User should give the coordinates of a point and I should check if that point is within,outside or on the circle. I used the distance formula to solve this .
The given information about the circle are:
Circle is centered at ( 0,0 )
and radius is 10
public static void main(String[] strings) {
Scanner scanner = new Scanner(System.in);
System.out.println("Enter a point with two coordinates");
double y1 = scanner.nextDouble();
double x1 = scanner.nextDouble();
// circle is centered at 0,0
double y2 = 0;
double x2 = 0;
double radius = 10;
double distance;
// using the distance formula to calculate the distance
// from the point given from the user and point where circle is centered
/**
* distance formula
* d = √ ( x2 - x1 )^2 + (y2 - y1 )^2
*/
distance = Math.pow( x2 - x1,2) + Math.pow(y2-y1,2);
// find square root
distance = Math.sqrt(distance);
String result="";
if(distance < radius) {
result = "("+y1+" , "+x1+")" +" is within the circle";
}
else if(distance > radius) {
result = y1+" , "+x1 +" is outside the circle";
}
else if(distance == radius) {
result =y1+" , "+x1 +" is on the circle";
}
System.out.println(result);
}
It's fine but sloppy.
There's no need to compute the square root. Work in units of distance squared.
Then compare using distance < radius * radius etc., perhaps renaming distance for the sake of clarity. Computing square roots is costly and imprecision can creep in which can be difficult to control. This is particularly important in your case where you want to test for a point being on the circle's edge.

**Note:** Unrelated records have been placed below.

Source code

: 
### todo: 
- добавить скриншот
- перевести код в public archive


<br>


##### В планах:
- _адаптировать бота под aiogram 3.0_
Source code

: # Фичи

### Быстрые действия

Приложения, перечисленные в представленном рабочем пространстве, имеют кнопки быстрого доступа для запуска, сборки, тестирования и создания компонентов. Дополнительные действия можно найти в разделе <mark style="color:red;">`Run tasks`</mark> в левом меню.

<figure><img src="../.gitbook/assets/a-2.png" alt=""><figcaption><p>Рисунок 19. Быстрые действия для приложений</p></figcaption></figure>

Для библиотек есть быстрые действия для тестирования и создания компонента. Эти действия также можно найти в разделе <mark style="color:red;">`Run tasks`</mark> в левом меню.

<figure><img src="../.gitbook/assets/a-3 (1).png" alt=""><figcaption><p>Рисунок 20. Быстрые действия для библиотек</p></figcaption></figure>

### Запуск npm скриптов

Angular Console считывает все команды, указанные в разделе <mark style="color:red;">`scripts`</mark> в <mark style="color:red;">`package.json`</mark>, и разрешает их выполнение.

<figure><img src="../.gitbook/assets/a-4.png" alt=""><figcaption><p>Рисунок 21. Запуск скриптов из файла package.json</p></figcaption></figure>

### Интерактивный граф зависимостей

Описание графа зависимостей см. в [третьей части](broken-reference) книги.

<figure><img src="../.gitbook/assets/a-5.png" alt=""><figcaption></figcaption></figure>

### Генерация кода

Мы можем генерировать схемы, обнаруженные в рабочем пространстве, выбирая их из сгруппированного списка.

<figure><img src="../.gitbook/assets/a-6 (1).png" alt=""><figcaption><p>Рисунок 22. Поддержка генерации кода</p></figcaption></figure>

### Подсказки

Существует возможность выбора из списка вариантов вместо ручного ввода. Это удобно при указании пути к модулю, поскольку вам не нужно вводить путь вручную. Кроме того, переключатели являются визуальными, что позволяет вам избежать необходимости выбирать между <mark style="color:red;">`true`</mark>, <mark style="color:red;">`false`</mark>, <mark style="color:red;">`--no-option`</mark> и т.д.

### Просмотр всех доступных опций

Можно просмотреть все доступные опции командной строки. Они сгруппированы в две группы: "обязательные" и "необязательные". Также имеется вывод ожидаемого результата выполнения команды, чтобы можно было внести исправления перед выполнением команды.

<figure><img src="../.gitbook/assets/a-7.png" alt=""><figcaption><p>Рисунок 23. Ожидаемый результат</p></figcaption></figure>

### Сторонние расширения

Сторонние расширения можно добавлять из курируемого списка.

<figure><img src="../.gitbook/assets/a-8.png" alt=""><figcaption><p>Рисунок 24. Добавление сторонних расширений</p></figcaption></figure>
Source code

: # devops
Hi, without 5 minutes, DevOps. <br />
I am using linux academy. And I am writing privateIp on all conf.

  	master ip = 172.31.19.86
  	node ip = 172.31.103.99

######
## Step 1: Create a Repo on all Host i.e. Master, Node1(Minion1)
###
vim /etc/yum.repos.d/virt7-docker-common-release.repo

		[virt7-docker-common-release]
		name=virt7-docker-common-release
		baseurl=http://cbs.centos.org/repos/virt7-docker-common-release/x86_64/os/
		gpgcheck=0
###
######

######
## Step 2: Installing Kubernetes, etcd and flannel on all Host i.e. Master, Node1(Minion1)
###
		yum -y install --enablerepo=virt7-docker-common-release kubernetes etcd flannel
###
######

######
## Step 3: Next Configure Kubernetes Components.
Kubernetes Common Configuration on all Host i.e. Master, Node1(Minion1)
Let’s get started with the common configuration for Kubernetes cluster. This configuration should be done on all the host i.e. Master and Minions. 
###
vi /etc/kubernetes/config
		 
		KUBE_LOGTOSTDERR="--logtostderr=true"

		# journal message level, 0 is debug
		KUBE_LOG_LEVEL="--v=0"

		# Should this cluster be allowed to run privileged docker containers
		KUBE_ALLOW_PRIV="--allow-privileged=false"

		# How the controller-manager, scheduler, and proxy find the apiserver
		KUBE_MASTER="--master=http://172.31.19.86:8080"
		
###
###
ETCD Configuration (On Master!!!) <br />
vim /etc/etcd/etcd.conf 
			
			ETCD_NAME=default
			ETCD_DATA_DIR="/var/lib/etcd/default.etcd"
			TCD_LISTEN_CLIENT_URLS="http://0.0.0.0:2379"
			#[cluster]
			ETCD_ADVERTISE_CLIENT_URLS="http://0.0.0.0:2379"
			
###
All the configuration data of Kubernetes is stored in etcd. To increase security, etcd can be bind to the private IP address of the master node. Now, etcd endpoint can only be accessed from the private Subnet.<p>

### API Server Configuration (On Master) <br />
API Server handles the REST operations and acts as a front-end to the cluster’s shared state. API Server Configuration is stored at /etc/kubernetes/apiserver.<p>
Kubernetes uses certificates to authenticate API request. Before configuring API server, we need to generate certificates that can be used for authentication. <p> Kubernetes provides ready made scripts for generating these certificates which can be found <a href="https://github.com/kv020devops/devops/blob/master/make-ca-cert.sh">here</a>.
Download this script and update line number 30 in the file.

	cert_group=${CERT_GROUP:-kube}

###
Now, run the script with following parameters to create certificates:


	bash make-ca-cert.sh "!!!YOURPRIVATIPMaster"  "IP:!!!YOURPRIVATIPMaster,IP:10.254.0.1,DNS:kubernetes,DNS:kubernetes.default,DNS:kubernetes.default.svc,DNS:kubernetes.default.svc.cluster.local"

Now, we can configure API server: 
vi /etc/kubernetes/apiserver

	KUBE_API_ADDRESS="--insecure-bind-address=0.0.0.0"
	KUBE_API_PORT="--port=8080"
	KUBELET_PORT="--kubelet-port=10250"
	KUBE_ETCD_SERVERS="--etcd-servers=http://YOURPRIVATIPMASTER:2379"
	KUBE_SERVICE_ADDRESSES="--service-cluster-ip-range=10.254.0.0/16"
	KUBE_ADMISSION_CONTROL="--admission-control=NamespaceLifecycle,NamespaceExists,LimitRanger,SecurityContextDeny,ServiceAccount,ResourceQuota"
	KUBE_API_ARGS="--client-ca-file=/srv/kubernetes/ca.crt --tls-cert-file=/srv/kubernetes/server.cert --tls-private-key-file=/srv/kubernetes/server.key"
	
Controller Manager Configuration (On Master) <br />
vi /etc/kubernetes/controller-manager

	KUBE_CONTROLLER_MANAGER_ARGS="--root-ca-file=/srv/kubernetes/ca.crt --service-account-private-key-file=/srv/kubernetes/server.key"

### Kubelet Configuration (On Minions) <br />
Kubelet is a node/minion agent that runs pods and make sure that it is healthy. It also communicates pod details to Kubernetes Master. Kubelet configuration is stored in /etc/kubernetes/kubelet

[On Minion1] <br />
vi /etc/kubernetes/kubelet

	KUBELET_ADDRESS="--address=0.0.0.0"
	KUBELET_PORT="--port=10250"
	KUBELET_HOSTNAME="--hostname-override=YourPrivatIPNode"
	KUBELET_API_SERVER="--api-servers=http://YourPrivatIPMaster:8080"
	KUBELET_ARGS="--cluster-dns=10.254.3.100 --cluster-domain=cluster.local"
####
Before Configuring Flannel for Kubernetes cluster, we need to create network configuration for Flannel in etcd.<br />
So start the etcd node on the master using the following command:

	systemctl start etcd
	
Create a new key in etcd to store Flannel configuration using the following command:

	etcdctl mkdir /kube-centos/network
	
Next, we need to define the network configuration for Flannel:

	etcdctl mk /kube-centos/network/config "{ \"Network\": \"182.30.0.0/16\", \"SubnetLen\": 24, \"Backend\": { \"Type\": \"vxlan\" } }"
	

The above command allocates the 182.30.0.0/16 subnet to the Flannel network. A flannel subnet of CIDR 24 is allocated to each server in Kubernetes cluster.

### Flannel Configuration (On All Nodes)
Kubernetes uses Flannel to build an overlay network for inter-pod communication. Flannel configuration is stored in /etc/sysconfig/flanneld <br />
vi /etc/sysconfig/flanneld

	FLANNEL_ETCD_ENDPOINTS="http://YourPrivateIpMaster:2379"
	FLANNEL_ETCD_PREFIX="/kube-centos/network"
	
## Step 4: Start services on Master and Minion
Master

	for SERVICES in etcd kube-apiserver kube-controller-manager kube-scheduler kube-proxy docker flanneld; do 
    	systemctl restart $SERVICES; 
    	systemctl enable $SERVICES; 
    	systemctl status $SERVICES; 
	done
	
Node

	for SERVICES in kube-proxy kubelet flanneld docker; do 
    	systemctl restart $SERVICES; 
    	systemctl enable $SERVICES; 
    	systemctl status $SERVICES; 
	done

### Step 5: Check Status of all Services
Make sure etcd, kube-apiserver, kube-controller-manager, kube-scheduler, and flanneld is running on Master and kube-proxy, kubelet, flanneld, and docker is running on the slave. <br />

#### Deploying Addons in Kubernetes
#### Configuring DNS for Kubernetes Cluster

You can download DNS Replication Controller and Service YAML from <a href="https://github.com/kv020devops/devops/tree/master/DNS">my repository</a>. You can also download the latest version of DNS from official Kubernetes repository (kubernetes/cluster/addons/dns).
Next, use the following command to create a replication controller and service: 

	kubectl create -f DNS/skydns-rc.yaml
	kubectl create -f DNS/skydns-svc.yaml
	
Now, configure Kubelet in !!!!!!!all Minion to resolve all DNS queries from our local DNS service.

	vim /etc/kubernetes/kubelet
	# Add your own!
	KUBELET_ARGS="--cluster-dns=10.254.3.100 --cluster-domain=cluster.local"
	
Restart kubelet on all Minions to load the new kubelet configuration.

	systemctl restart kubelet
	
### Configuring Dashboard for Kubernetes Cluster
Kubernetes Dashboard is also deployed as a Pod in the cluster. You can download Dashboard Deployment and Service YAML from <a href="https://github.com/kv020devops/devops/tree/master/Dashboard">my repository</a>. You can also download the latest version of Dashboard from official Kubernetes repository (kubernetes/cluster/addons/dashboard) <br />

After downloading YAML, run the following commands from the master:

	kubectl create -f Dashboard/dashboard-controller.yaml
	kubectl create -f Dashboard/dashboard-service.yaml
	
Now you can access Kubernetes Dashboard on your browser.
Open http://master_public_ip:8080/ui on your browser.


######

Also consider writing (x2 - x1) * (x2 - x1) rather than using pow for the second power. Although Java possibly (I never remember for sure which is certainly a good enough reason for my not using it) optimises to the longer form, other languages (such as C) don't and imprecision can creep in there too.
Are you sure this question requires doubles as input? The examples given are integers. With integers you can be sure of a points location, with real numbers (doubles) you cannot be sure about the "on circle" or not which is another reason I think the question expects you to use integers.
And the trick for performance and accuracy is to not use Math.sqrt and only work with integers.
int x;
int y;
int centreX;
int centreY;
int deltaX = x - centreX;
int deltaY = y - centreY;
int distanceSquared = deltaX * deltaX + deltaY * deltaY;
int radiusSquared = radius * radius;
if (distanceSquared == radiusSquared) { //distance == radius
//on circle
} else if (distanceSquared < radiusSquared) { //distance < radius
//in circle
} else {
//out of circle
}
Consider using Math.hypot() to calculate a distance and compare double values using some small threshold:
static final double DELTA = 1E-5; // not necessarily 1E-5; see comments
//...
distance = Math.hypot(x2 - x1, y2 - y1);
if (Math.abs(distance - radius) < DELTA)
// on the circle
else if (distance > radius)
// outside
else
// inside
The reason for using DELTA is that there is a very small chance to get equal double values by calculations. If they differ in at least one bit, direct comparison will return false.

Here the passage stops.